If you, like me, are pestered with the "why" of everything, understanding is often sought by trying to determine how parental rejection and visitation refusal is like other phenomena we know something about. To me, parental rejection is an "attitude." The study of attitudes and beliefs and how they operate on behavior is within the scope of social psychology and social psychology is steeped in research. Contradictory research, but attempts to look at the behavior of people in groups using the scientific method nonetheless. The way I look at it, if you can change a child's attitude, the negative view of a rejected parent, you might be able to repair the relationship.
Q: Does Attitude Predict Behavior?
A: Sometimes.
Early social psychologists proposed that one way to predict how people behave would be to know their attitudes about the situation they were in.

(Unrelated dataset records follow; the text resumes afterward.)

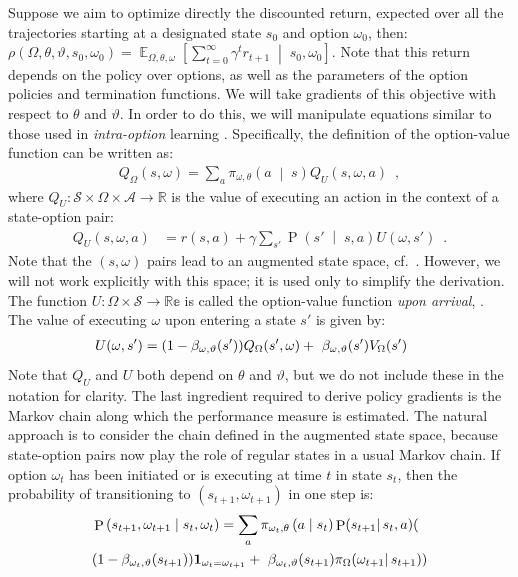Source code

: \documentclass[letterpaper]{article}
\def\given{\;\middle\vert\;}
\def\indicator{\mathbf{1}}
\DeclareMathOperator*{\expectation}{\mathbb{E}}
\DeclareMathOperator{\prob}{P}
\def\actions{\mathcal{A}}
\def\options{\Omega}
\def\states{\mathcal{S}}
\def\defeq{=}\newcommand{\deriv}[2][]{\frac{\partial#1}{\partial#2}}
\def\option{\omega}
\begin{document}
Suppose we aim to optimize directly the discounted return, expected over all
the trajectories starting at a designated state $s_0$ and option $\omega_0$, then:
$\rho(\Omega, \theta, \vartheta, s_0, \omega_0) \defeq \expectation_{\Omega, \theta, \omega}\left[\sum_{t=0}^\infty\gamma^{t} r_{t+1} \given s_0, \omega_0\right]$.
Note that this  return depends on the policy over options, as well as the
parameters of the option policies and termination functions.
We will take gradients of this objective with respect to $\theta$ and $\vartheta$.
In order to do this, we will manipulate equations similar to those used in
\textit{intra-option} learning \cite[section 8]{Sutton1999opt}.
Specifically, the definition of the option-value function can be written as:
\begin{align}
Q_\options(s, \option)  =\sum_a \pi_{\option, \theta}\left( a \given s \right)Q_U(s, \option, a)\enspace , \label{eq:q}
\end{align}
where $Q_U : \states \times \options \times \actions \to \mathbb{R}$ is the value of executing an action in the context of a state-option pair:
\begin{align}
Q_U(s, \omega, a) &\defeq r(s,a) + \gamma \sum_{s'} \prob\left( s' \given s, a \right)U(\omega, s') \enspace . \label{eq:qswa}
\end{align}
Note that the $(s,\omega)$ pairs lead to an
augmented state space, cf.~\cite{levy2011}.  However, we will not work
explicitly with this space; it is used only to simplify the derivation.
The function $U:\Omega \times \states \rightarrow \mathbb{Re}$ is called the
option-value function \textit{upon arrival}, \cite[equation 20]{Sutton1999opt}.
The value of executing $\omega$ upon entering a state $s'$ is given by:
\begin{align}
\hspace{-1em}U(\omega, s')&\defeq (1 - \beta_{\omega, \vartheta}(s')) Q_\Omega(s', \omega) + \
\beta_{\omega, \vartheta}(s') V_\Omega(s') \hspace{-8pt}\label{eq:u}
\end{align}
Note that $Q_U$ and $U$ both depend on $\theta$ and $\vartheta$, but we do not
include these in the notation for clarity.
The last ingredient required to derive policy gradients is the Markov chain along which
the performance measure is estimated. The natural approach is to consider the
chain defined in the augmented state space, because state-option pairs now play
the role of regular states in a usual Markov chain. If option $\omega_t$ has been
initiated or is executing at time $t$ in state $s_t$,
then the probability of transitioning to $(s_{t+1}, \omega_{t+1})$ in
one step is:
\begin{align}
&\prob\left(s_{t+1}, \omega_{t+1} \given s_t, \omega_t \right) = \sum_{a} \pi_{\omega_t,\theta}\left(a \given s_t \right) \prob(s_{t+1} |\, s_t, a)( \notag\\
&(1 - \beta_{\omega_t,\vartheta}(s_{t+1}))\indicator_{\omega_{t}=\omega_{t+1}} + \
\beta_{\omega_{t},\vartheta}(s_{t+1})\pi_\Omega(\omega_{t+1} |\, s_{t+1})) \label{eq:chainstructure}
\end{align}
\end{document}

It seemed reasonable, for instance, if a person’s attitude about a certain race of people were known, it would predict how a person would respond to a person of that race. As it turns out such common sense hypothesizing was very inaccurate. Research carried out in the 1960’s by Leon Festinger (1964) and Allan Wicker (1969) shocked the social psychology community with its apparent topsy-turvy validation of the notion that the way a person behaves predicts their attitudes, not vice versa. These scientists were quick to point out that attitudes about cheating on tests did not accurately predict whether people cheated or didn’t cheat. Also, people’s attitudes about religion did not predict church attendance. Attitudes about the Asian race during times of crisis between Asians and Americans did not accurately predict how Asians were treated in one-to-one situations such as being patrons in a restaurant, where the owner of the restaurant has previously expressed negative views about Asians.
Study after study showed that people’s behavior is often not consistent with their attitudes. This might help to explain why children will so frequently violate their own convictions and visit with a parent who they have said they never want to see again.